Today your pain is palpable and darkness has cast a shadow on your beautiful spirit and bright light. Today is hard. It took you to new depths you’ve never sank before. And there’s nothing worse than watching you fall, there’s nothing more painful than seeing your heart shattered and your hopes dissolve into scattered pieces of debris.
So, I’ll sit with you in the darkness as long as you need me to. I’ll cry with you, and then cry some more until your tears run dry. I’ll listen to you share your story as many times as you need to tell it. I’ll catch all of your anger and all of your sadness that spills out each time, hoping that the sting of it might lose its grip.
I’ll lie with you on your bed and stare at the ceiling in the heavy silence that carries the weight of this day.
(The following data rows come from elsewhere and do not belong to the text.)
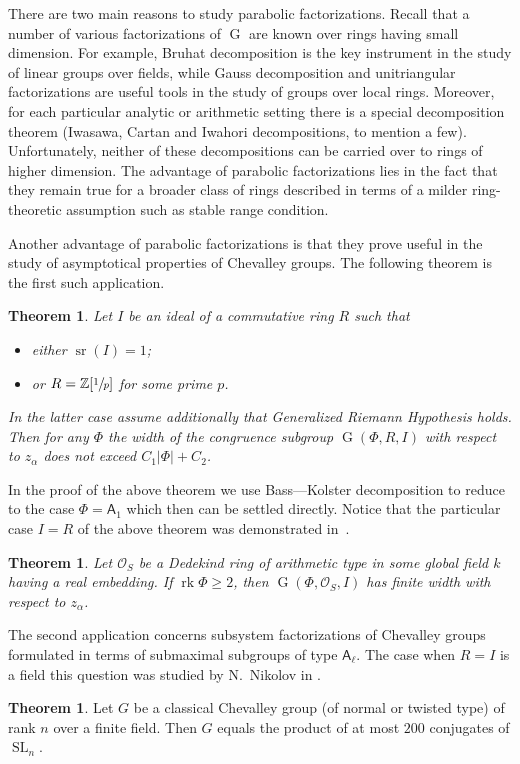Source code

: \documentclass[12pt]{amsart}
\numberwithin{equation}{section}
\newcounter{thmcounter} \newcounter{lemmacounter}
\newtheorem{thm}[thmcounter]{Theorem}
\theoremstyle{definition}
\newtheorem*{thm*}{Theorem}
\DeclareMathOperator{\G}{G}
\DeclareMathOperator{\SL}{SL}
\DeclareMathOperator{\sr}{sr}
\DeclareMathOperator{\rk}{rk}
\newcommand{\rA}{\mathsf{A}}
\begin{document}
There are two main reasons to study parabolic factorizations.
Recall that a number of various factorizations of $\G$ are known over rings having small dimension.
For example, Bruhat decomposition is the key instrument in the study of linear groups over fields, 
 while Gauss decomposition and unitriangular factorizations are useful tools in the study of groups over local rings.
Moreover, for each particular analytic or arithmetic setting there is a special decomposition theorem (Iwasawa, Cartan and Iwahori decompositions, to mention a few).
Unfortunately, neither of these decompositions can be carried over to rings of higher dimension.
The advantage of parabolic factorizations lies in the fact that they remain true for a broader class of rings described in terms of a milder ring-theoretic assumption such as stable range condition.

Another advantage of parabolic factorizations is that they prove useful in the study of asymptotical properties of Chevalley groups.
The following theorem is the first such application. 
\begin{thm} Let $I$ be an ideal of a commutative ring $R$ such that
\begin{itemize} \item either $\sr(I) = 1$;
 \item or $R = \mathbb{Z}[\sfrac{1}{p}]$ for some prime $p$. \end{itemize}
In the latter case assume additionally that Generalized Riemann Hypothesis holds.
Then for any $\Phi$ the width of the congruence subgroup $\G(\Phi, R, I)$ with respect to $z_\alpha$ does not exceed $C_1|\Phi| + C_2$. \end{thm}
\noindent In the proof of the above theorem we use Bass---Kolster decomposition to reduce to the case $\Phi=\rA_1$ which then can be settled directly.
Notice that the particular case $I=R$ of the above theorem was demonstrated in~\cite{VavSmSuUnitrEng}.

\begin{thm}
Let $\mathcal{O}_S$ be a Dedekind ring of arithmetic type in some global field $k$ having a real embedding. If $\rk\Phi\geqslant2$, then $\G(\Phi,\mathcal{O}_S,I)$ has finite width with respect to $z_\alpha$.
\end{thm}

The second application concerns subsystem factorizations of Chevalley groups formulated in terms of submaximal subgroups of type $\rA_\ell$.
The case when $R=I$ is a field this question was studied by N.~Nikolov in \cite{NikProdDecomp}. 
\begin{thm*} Let $G$ be a classical Chevalley group (of normal or twisted type) of rank $n$ over a finite field.
Then $G$ equals the product of at most $200$ conjugates of $\SL_n$. \end{thm*}
\end{document}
The tears and pain and story will linger on as the waves turn to ripples and the storm begins to settle. Hours will pass while the echoes of thunder are still heard in the distance and the darkness still covers us like a weighted blanket, dingy and damp.
I’ll remind you of your strength, of your resilience, of your worth, until you can believe it for yourself. I’ll help you sort through the layers of questioning and uncertainty and walk you slowly through this mess, one feeble step at a time. I’ll pick up the pieces of your heart and hold them in my own trembling hands, until you can figure out a way to put them back together again. I’ll try as hard as I can to find the right words to say that will help you survive this suffering.
And we’ll wait restlessly for healing to begin, for forgiveness to settle in, for any light to break through.
It will take time to recover from such things. It will take time to move on and forgive. Healing takes time, but it always comes. I’ll tell you that with a soft and subtle whisper, not wanting to push you through or pull you out too soon. Healing requires patience.
So, we’ll wait, together. I’m so grateful you let me in. I’m so grateful you let me carry the weight of this pain with you. I’m so grateful you trust me with it all. I’ll be so very careful, so very mindful, so very aware of your needs as you let me walk alongside you through to the other side…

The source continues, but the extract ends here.